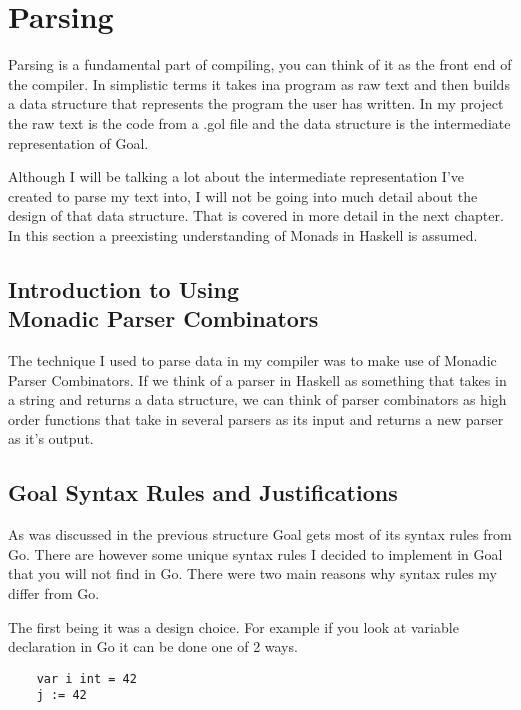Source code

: 
\chapter{Parsing}

Parsing is a fundamental part of compiling, you can think of it as the front end of the compiler. In simplistic terms it takes ina program as raw text and then builds a data structure that represents the program the user has written. In my project the raw text is the code from a .gol file and the data structure is the intermediate representation of Goal. 

Although I will be talking a lot about the intermediate representation I've created to parse my text into, I will not be going into much detail about the design of that data structure. That is covered in more detail in the next chapter. In this section a preexisting understanding of Monads in Haskell is assumed.      

\section[Introduction to Using Monadic Parser Combinators]{Introduction to Using \\ Monadic Parser Combinators}

The technique I used to parse data in my compiler was to make use of Monadic Parser Combinators. If we think of a parser in Haskell as something that takes in a string and returns a data structure, we can think of parser combinators as high order functions that take in several parsers as its input and returns a new parser as it's output.  

\section{Goal Syntax Rules and Justifications}

As was discussed in the previous structure Goal gets most of its syntax rules from Go. There are however some unique syntax rules I decided to implement in Goal that you will not find in Go. There were two main reasons why syntax rules my differ from Go. 

The first being it was a design choice. For example if you look at variable declaration in Go it can be done one of 2 ways.

\begin{lstlisting}
	var i int = 42
	j := 42
\end{lstlisting}    

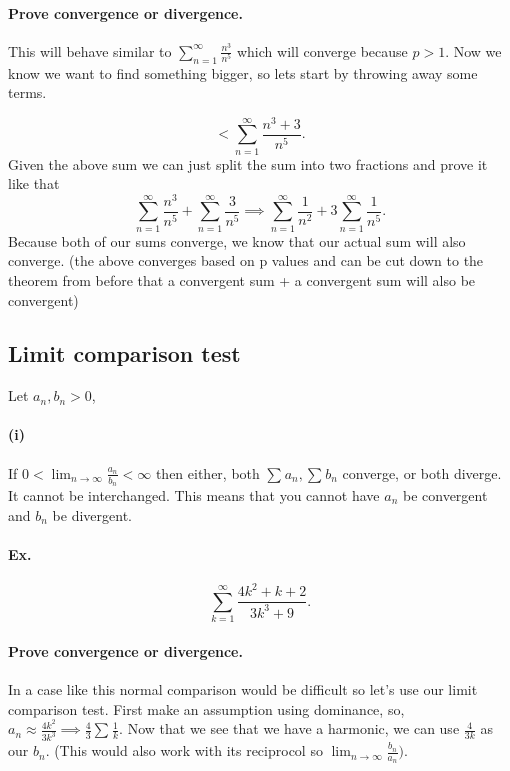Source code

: \paragraph{Prove convergence or divergence. \\}
This will behave similar to $ \sum_{ n=1 } ^{ \infty } \frac{ n^3 }{ n^{ 5 } } $ which will converge because $ p>1 $. Now we know we want to find something bigger, so lets start by throwing away some terms. 

\[
<\sum_{ n=1 } ^{ \infty } \frac{ n^3+3 }{ n^{ 5 } }
.\] 
Given the above sum we can just split the sum into two fractions and prove it like that
\[
\sum_{ n=1 } ^{ \infty } \frac{ n^3 }{ n^{ 5 } } +\sum_{ n=1 } ^{ \infty } \frac{ 3 }{ n^{ 5 } } \implies \sum_{ n=1 } ^{ \infty } \frac{ 1 }{ n^2 } +3\sum_{ n=1 } ^{ \infty } \frac{ 1 }{ n^{ 5 } } 
.\] 
Because both of our sums converge, we know that our actual sum will also converge. (the above converges based on p values and can be cut down to the theorem from before that a convergent sum + a convergent sum will also be convergent) 
\subsection*{Limit comparison test}%
\label{sub:Limit comparison test}
Let $ a_n, b_n > 0 $,
\paragraph{(i)}
If $ 0<\lim_{ n \to \infty} \frac{ a_n }{ b_n }<\infty  $ then either, both $ \sum_{  } ^{  } a_n, \sum_{  } ^{  } b_n $ converge, or both diverge. It cannot be interchanged. This means that you cannot have $ a_n $ be convergent and $ b_n $ be divergent. 

\paragraph{Ex.}
\[
\sum_{ k=1 } ^{ \infty } \frac{ 4k^2+k+2 }{ 3k^3+9 }
.\] 
\paragraph{Prove convergence or divergence.\\}
In a case like this normal comparison would be difficult so let's use our limit comparison test. First make an assumption using dominance, so, $ a_n \approx \frac{ 4k^2 }{ 3k^3 } \implies \frac{ 4 }{ 3 } \sum_{  } ^{  } \frac{ 1 }{ k } $. Now that we see that we have a harmonic, we can use $ \frac{ 4 }{ 3k }  $ as our $ b_n $. (This would also work with its reciprocol so $ \lim_{ n \to \infty} \frac{ b_n }{ a_n } )$.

- - - - - - -

• [Work instruction] Read the entries and show each line that mentions "paragraph".

• [Solution]
: \paragraph{Prove convergence or divergence. \\}
\paragraph{(i)}
\paragraph{Ex.}
\paragraph{Prove convergence or divergence.\\}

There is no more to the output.